Work instructions:
The expected output is the line bearing "## Metadata" followed by all remaining lines of the records, each restated word for word.

Source data:
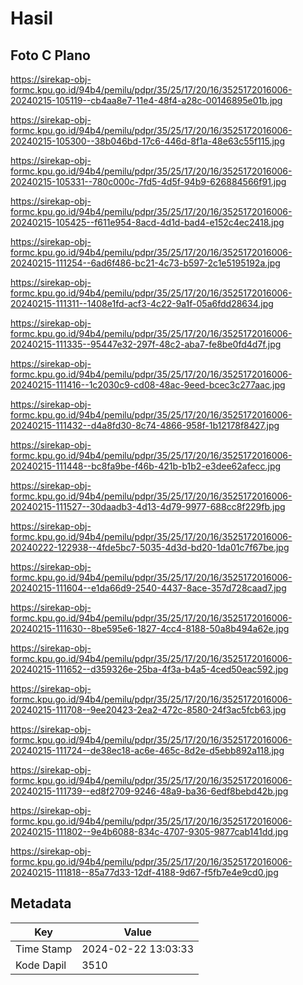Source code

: # Hasil

## Foto C Plano

https://sirekap-obj-formc.kpu.go.id/94b4/pemilu/pdpr/35/25/17/20/16/3525172016006-20240215-105119--cb4aa8e7-11e4-48f4-a28c-00146895e01b.jpg

https://sirekap-obj-formc.kpu.go.id/94b4/pemilu/pdpr/35/25/17/20/16/3525172016006-20240215-105300--38b046bd-17c6-446d-8f1a-48e63c55f115.jpg

https://sirekap-obj-formc.kpu.go.id/94b4/pemilu/pdpr/35/25/17/20/16/3525172016006-20240215-105331--780c000c-7fd5-4d5f-94b9-626884566f91.jpg

https://sirekap-obj-formc.kpu.go.id/94b4/pemilu/pdpr/35/25/17/20/16/3525172016006-20240215-105425--f611e954-8acd-4d1d-bad4-e152c4ec2418.jpg

https://sirekap-obj-formc.kpu.go.id/94b4/pemilu/pdpr/35/25/17/20/16/3525172016006-20240215-111254--6ad6f486-bc21-4c73-b597-2c1e5195192a.jpg

https://sirekap-obj-formc.kpu.go.id/94b4/pemilu/pdpr/35/25/17/20/16/3525172016006-20240215-111311--1408e1fd-acf3-4c22-9a1f-05a6fdd28634.jpg

https://sirekap-obj-formc.kpu.go.id/94b4/pemilu/pdpr/35/25/17/20/16/3525172016006-20240215-111335--95447e32-297f-48c2-aba7-fe8be0fd4d7f.jpg

https://sirekap-obj-formc.kpu.go.id/94b4/pemilu/pdpr/35/25/17/20/16/3525172016006-20240215-111416--1c2030c9-cd08-48ac-9eed-bcec3c277aac.jpg

https://sirekap-obj-formc.kpu.go.id/94b4/pemilu/pdpr/35/25/17/20/16/3525172016006-20240215-111432--d4a8fd30-8c74-4866-958f-1b12178f8427.jpg

https://sirekap-obj-formc.kpu.go.id/94b4/pemilu/pdpr/35/25/17/20/16/3525172016006-20240215-111448--bc8fa9be-f46b-421b-b1b2-e3dee62afecc.jpg

https://sirekap-obj-formc.kpu.go.id/94b4/pemilu/pdpr/35/25/17/20/16/3525172016006-20240215-111527--30daadb3-4d13-4d79-9977-688cc8f229fb.jpg

https://sirekap-obj-formc.kpu.go.id/94b4/pemilu/pdpr/35/25/17/20/16/3525172016006-20240222-122938--4fde5bc7-5035-4d3d-bd20-1da01c7f67be.jpg

https://sirekap-obj-formc.kpu.go.id/94b4/pemilu/pdpr/35/25/17/20/16/3525172016006-20240215-111604--e1da66d9-2540-4437-8ace-357d728caad7.jpg

https://sirekap-obj-formc.kpu.go.id/94b4/pemilu/pdpr/35/25/17/20/16/3525172016006-20240215-111630--8be595e6-1827-4cc4-8188-50a8b494a62e.jpg

https://sirekap-obj-formc.kpu.go.id/94b4/pemilu/pdpr/35/25/17/20/16/3525172016006-20240215-111652--d359326e-25ba-4f3a-b4a5-4ced50eac592.jpg

https://sirekap-obj-formc.kpu.go.id/94b4/pemilu/pdpr/35/25/17/20/16/3525172016006-20240215-111708--9ee20423-2ea2-472c-8580-24f3ac5fcb63.jpg

https://sirekap-obj-formc.kpu.go.id/94b4/pemilu/pdpr/35/25/17/20/16/3525172016006-20240215-111724--de38ec18-ac6e-465c-8d2e-d5ebb892a118.jpg

https://sirekap-obj-formc.kpu.go.id/94b4/pemilu/pdpr/35/25/17/20/16/3525172016006-20240215-111739--ed8f2709-9246-48a9-ba36-6edf8bebd42b.jpg

https://sirekap-obj-formc.kpu.go.id/94b4/pemilu/pdpr/35/25/17/20/16/3525172016006-20240215-111802--9e4b6088-834c-4707-9305-9877cab141dd.jpg

https://sirekap-obj-formc.kpu.go.id/94b4/pemilu/pdpr/35/25/17/20/16/3525172016006-20240215-111818--85a77d33-12df-4188-9d67-f5fb7e4e9cd0.jpg


## Metadata

| Key        | Value               |
| ---------- | ------------------- |
| Time Stamp | 2024-02-22 13:03:33 |
| Kode Dapil | 3510                |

Result:
## Metadata

| Key        | Value               |
| ---------- | ------------------- |
| Time Stamp | 2024-02-22 13:03:33 |
| Kode Dapil | 3510                |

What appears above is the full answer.